**Dataset entries:**

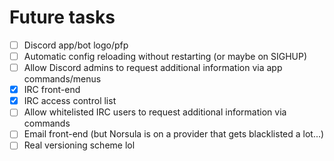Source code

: # Future tasks

- [ ] Discord app/bot logo/pfp
- [ ] Automatic config reloading without restarting (or maybe on SIGHUP)
- [ ] Allow Discord admins to request additional information via app commands/menus
- [x] IRC front-end
- [x] IRC access control list
- [ ] Allow whitelisted IRC users to request additional information via commands
- [ ] Email front-end (but Norsula is on a provider that gets blacklisted a lot...)
- [ ] Real versioning scheme lol
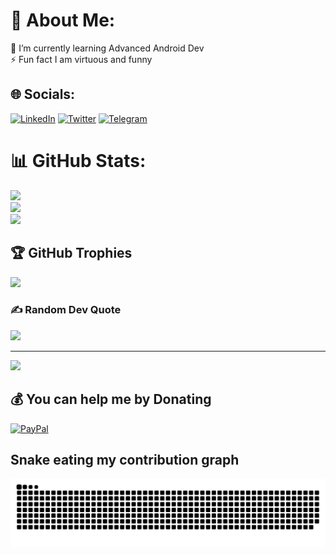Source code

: # 💫 About Me:
🌱 I’m currently learning Advanced Android Dev <br>⚡ Fun fact I am virtuous and funny


## 🌐 Socials:
[![LinkedIn](https://img.shields.io/badge/LinkedIn-%230077B5.svg?logo=linkedin&logoColor=white)](https://www.linkedin.com/in/batyrkhan-utegenov-818a47258/) 
[![Twitter](https://img.shields.io/badge/Twitter-%231DA1F2.svg?logo=Twitter&logoColor=white)](https://twitter.com/batyrutn) 
[![Telegram](https://img.shields.io/badge/Telegram-%230088cc.svg?logo=telegram&logoColor=white)](https://t.me/nauryz314)


# 📊 GitHub Stats:
![](https://github-readme-stats.vercel.app/api?username=batyrq14&theme=tokyonight&hide_border=false&include_all_commits=false&count_private=false)<br/>
![](https://github-readme-streak-stats.herokuapp.com/?user=batyrq14&theme=tokyonight&hide_border=false)<br/>
![](https://github-readme-stats.vercel.app/api/top-langs/?username=batyrq14&theme=tokyonight&hide_border=false&include_all_commits=false&count_private=false&layout=compact)

## 🏆 GitHub Trophies
![](https://github-profile-trophy.vercel.app/?username=batyrq14&theme=radical&no-frame=false&no-bg=true&margin-w=4)

### ✍️ Random Dev Quote
![](https://quotes-github-readme.vercel.app/api?type=horizontal&theme=tokyonight)

---
[![](https://visitcount.itsvg.in/api?id=batyrq14&icon=0&color=0)](https://visitcount.itsvg.in)

  ## 💰 You can help me by Donating
  [![PayPal](https://img.shields.io/badge/PayPal-00457C?style=for-the-badge&logo=paypal&logoColor=white)](https://paypal.me/batyrutn2004@gmail.com) 


  
<!-- Proudly created with GPRM ( https://gprm.itsvg.in ) -->



## Snake eating my contribution graph
![snake gif](https://github.com/Batyrq14/Batyrq14/blob/output/github-snake-dark.svg)

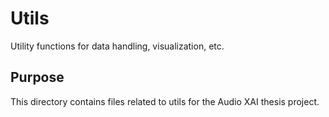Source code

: # Utils

Utility functions for data handling, visualization, etc.

## Purpose

This directory contains files related to utils for the Audio XAI thesis project.

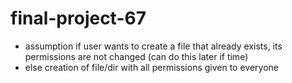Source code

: # final-project-67
- assumption if user wants to create a file that already exists, its permissions are not changed (can do this later if time)
- else creation of file/dir with all permissions given to everyone
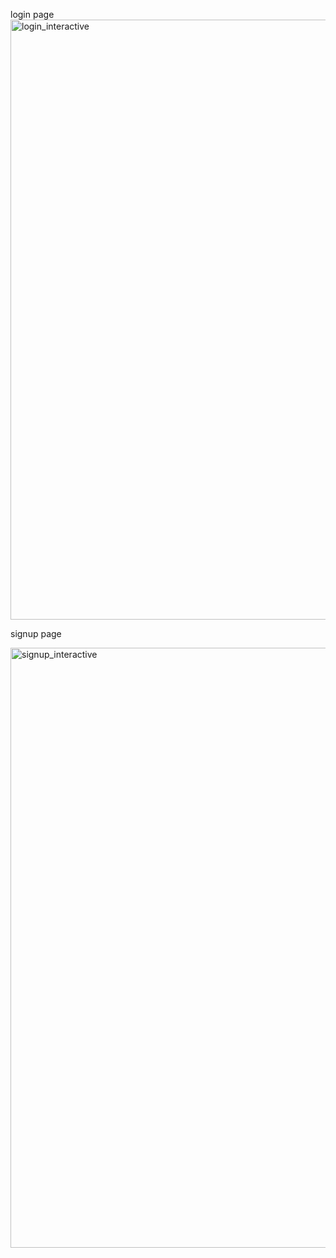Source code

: login page
<img width="960" alt="login_interactive" src="https://user-images.githubusercontent.com/96439384/184536305-1ec4ee81-5baf-4051-a300-0ae375a9e3e1.png">

signup page

<img width="960" alt="signup_interactive" src="https://user-images.githubusercontent.com/96439384/184536313-ebb69cf6-a84e-4a98-8ddd-5617e022f668.png">

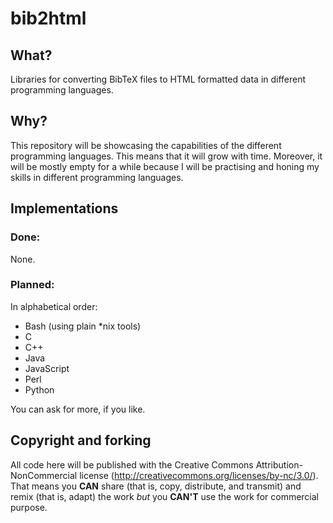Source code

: bib2html
========

## What?
Libraries for converting BibTeX files to HTML formatted data in different programming languages.

## Why?
This repository will be showcasing the capabilities of the different programming languages.
This means that it will grow with time. Moreover, it will be mostly empty for a while
because I will be practising and honing my skills in different programming languages.

## Implementations

### Done:

None.

### Planned:

In alphabetical order:
* Bash (using plain *nix tools)
* C
* C++
* Java
* JavaScript
* Perl
* Python

You can ask for more, if you like.

## Copyright and forking

All code here will be published with the Creative Commons Attribution-NonCommercial license
(http://creativecommons.org/licenses/by-nc/3.0/). That means you **CAN** share (that is, copy,
distribute, and transmit) and remix (that is, adapt) the work *but* you **CAN'T** use the work
for commercial purpose.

**What is needed:** Go through the entries above and report each line with the string "shields" in it.

**Your solution:**
[![LinkedIn](https://img.shields.io/badge/LinkedIn-%230077B5.svg?logo=linkedin&logoColor=white)](https://www.linkedin.com/in/batyrkhan-utegenov-818a47258/) 
[![Twitter](https://img.shields.io/badge/Twitter-%231DA1F2.svg?logo=Twitter&logoColor=white)](https://twitter.com/batyrutn) 
[![Telegram](https://img.shields.io/badge/Telegram-%230088cc.svg?logo=telegram&logoColor=white)](https://t.me/nauryz314)
  [![PayPal](https://img.shields.io/badge/PayPal-00457C?style=for-the-badge&logo=paypal&logoColor=white)](https://paypal.me/batyrutn2004@gmail.com) 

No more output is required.